*Exercise directions*:
Copy out each line of the data below in which the string "everything" appears.

*Stored data*:
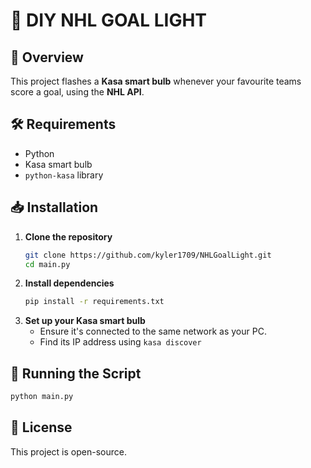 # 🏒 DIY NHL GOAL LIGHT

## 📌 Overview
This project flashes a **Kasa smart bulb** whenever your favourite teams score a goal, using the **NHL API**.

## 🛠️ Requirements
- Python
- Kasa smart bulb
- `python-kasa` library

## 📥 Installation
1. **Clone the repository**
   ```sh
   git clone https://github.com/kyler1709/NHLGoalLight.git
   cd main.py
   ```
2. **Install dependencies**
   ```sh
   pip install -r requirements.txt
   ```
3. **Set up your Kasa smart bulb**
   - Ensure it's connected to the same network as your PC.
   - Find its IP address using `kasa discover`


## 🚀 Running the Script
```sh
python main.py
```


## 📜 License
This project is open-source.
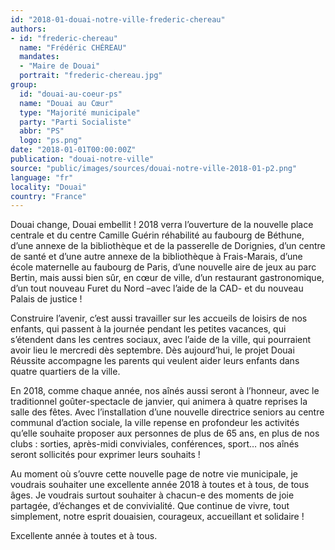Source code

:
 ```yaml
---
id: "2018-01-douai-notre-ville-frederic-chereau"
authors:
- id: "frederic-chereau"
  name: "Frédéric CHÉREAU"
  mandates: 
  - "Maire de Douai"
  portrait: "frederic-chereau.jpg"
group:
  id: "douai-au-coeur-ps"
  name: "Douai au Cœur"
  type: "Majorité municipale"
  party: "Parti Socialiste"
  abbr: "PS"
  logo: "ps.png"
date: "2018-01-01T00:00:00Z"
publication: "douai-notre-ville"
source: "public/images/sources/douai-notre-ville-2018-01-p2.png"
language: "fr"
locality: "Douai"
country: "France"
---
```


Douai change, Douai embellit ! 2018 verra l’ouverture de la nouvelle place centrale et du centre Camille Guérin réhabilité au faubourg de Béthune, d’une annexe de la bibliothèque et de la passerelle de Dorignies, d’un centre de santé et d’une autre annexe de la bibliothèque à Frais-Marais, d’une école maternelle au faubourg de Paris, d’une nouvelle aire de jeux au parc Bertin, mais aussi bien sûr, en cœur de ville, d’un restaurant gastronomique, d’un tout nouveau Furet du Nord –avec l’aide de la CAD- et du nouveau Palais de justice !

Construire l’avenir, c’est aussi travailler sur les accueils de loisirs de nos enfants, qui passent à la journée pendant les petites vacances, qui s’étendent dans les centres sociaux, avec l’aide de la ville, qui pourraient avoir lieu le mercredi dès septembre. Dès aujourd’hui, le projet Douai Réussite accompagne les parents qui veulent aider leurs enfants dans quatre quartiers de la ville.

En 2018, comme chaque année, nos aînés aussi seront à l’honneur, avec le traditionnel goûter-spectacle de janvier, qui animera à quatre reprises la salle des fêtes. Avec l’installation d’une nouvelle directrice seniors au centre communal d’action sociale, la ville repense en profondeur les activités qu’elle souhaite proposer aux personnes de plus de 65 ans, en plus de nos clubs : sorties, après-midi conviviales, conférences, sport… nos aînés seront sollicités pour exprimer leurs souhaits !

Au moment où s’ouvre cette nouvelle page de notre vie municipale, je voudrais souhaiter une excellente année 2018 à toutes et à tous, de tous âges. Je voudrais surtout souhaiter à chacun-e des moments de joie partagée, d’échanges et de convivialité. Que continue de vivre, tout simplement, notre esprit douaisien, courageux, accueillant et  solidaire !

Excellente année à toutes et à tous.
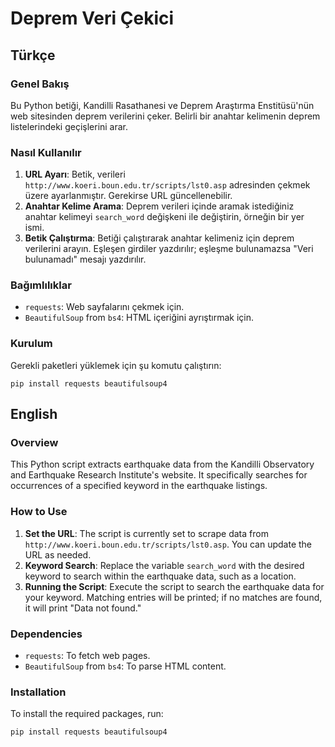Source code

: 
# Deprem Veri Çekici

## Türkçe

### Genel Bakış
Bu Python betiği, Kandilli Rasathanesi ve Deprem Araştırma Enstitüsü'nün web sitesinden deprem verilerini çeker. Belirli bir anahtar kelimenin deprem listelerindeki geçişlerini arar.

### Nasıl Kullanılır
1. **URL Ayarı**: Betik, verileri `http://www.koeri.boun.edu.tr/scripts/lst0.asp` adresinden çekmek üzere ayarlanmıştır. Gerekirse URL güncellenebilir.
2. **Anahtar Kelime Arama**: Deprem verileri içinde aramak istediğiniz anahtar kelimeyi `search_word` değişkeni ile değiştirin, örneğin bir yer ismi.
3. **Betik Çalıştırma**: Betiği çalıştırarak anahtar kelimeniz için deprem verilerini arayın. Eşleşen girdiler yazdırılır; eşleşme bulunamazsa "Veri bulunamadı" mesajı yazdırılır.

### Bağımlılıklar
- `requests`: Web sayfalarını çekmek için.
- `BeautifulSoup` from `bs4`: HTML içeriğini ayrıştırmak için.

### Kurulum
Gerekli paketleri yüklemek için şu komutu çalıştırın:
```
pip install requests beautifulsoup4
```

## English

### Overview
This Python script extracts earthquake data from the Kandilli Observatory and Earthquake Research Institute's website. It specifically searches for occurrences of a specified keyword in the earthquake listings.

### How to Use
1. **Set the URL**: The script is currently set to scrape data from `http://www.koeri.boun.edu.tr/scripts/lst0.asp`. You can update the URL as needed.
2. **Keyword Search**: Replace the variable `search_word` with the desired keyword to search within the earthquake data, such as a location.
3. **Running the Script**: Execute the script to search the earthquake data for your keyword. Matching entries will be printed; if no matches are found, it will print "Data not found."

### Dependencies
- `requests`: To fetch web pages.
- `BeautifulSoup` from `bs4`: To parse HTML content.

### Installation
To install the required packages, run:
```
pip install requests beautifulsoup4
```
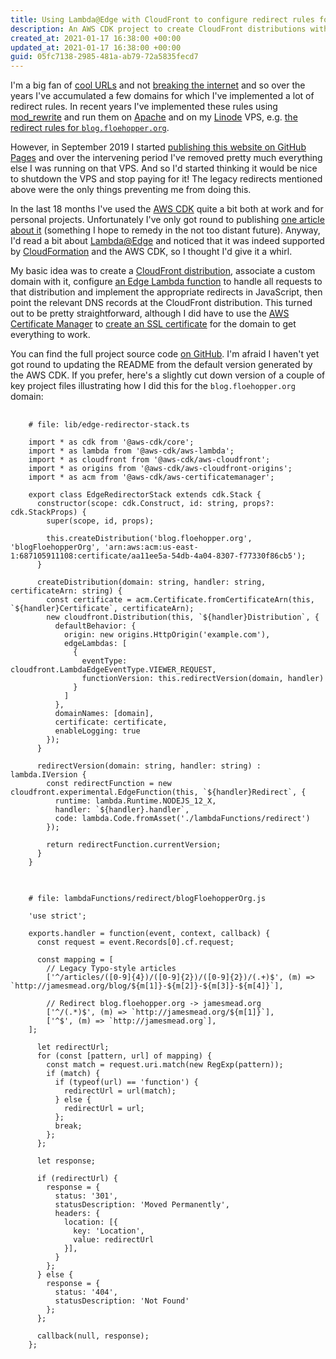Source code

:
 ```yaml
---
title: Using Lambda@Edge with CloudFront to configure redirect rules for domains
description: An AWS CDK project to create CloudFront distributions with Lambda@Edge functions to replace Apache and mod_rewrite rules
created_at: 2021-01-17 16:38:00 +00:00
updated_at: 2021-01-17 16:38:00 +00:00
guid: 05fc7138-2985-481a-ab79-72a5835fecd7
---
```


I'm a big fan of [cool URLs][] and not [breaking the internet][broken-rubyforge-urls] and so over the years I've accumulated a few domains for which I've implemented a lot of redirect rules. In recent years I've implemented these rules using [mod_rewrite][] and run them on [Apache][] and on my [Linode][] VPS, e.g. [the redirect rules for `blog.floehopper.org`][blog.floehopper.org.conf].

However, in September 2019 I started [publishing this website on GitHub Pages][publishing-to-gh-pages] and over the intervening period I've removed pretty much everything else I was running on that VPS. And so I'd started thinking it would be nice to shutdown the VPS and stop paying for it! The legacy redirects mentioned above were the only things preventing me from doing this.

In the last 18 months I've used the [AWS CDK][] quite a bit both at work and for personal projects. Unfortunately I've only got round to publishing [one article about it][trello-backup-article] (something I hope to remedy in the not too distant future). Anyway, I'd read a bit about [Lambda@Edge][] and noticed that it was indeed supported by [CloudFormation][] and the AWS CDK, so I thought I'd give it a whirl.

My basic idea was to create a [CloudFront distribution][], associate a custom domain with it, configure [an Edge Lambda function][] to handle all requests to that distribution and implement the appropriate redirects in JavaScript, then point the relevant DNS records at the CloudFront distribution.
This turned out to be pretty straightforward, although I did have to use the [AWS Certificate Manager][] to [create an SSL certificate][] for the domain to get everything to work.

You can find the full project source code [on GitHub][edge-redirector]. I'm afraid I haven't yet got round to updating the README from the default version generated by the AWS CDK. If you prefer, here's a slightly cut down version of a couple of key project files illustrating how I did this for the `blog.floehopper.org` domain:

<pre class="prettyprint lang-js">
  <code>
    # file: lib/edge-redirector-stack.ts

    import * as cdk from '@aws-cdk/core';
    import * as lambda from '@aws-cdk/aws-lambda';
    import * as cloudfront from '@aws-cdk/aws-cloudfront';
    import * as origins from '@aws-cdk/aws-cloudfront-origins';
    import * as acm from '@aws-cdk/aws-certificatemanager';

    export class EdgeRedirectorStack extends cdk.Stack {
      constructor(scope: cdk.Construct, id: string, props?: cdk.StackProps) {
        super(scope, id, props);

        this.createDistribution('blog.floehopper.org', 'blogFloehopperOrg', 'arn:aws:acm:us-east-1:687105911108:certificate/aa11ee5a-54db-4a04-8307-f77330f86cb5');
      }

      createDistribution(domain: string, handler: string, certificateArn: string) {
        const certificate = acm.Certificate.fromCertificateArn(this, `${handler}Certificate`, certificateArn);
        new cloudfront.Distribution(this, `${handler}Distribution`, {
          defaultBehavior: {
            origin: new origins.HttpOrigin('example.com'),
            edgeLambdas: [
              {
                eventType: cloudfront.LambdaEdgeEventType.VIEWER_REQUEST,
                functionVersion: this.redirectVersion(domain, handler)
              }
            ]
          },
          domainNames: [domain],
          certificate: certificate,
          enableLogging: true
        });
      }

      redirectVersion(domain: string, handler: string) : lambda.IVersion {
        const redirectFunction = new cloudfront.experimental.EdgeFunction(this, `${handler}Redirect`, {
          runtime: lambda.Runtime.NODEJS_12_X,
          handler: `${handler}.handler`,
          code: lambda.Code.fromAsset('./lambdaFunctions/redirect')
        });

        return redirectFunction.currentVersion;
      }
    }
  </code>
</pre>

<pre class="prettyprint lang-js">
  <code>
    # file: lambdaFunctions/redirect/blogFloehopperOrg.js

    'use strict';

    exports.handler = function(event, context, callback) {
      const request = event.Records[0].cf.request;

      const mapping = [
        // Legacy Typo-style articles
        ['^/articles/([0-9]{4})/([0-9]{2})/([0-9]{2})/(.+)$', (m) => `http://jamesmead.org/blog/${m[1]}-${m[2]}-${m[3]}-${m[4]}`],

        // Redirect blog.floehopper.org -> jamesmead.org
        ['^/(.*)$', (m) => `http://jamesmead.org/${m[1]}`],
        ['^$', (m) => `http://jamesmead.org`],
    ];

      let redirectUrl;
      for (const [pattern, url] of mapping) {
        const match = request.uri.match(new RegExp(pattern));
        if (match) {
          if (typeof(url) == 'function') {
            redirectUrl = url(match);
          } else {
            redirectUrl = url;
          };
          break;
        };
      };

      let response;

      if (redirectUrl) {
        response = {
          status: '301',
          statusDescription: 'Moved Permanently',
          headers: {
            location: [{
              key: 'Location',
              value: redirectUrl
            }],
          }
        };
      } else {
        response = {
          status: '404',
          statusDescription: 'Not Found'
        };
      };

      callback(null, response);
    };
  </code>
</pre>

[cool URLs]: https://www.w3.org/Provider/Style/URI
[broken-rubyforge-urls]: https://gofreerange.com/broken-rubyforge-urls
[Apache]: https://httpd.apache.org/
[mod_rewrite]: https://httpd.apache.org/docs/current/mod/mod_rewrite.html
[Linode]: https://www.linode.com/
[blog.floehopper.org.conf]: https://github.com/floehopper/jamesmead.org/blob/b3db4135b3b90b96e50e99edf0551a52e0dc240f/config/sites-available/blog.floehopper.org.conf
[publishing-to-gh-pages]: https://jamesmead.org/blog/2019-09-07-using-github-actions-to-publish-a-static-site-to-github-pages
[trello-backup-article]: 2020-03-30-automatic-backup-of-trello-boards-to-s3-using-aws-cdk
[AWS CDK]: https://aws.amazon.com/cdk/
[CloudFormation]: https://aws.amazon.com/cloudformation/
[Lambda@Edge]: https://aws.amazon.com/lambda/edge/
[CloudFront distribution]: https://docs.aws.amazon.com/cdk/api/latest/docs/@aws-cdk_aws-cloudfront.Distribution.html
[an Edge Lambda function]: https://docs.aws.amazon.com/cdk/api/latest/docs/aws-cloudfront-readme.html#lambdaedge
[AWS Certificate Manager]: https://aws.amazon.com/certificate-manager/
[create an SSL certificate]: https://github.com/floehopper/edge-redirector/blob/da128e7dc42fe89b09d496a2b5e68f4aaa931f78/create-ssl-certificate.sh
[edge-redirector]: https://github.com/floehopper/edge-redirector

*Output for this task*:
However, in September 2019 I started [publishing this website on GitHub Pages][publishing-to-gh-pages] and over the intervening period I've removed pretty much everything else I was running on that VPS. And so I'd started thinking it would be nice to shutdown the VPS and stop paying for it! The legacy redirects mentioned above were the only things preventing me from doing this.
This turned out to be pretty straightforward, although I did have to use the [AWS Certificate Manager][] to [create an SSL certificate][] for the domain to get everything to work.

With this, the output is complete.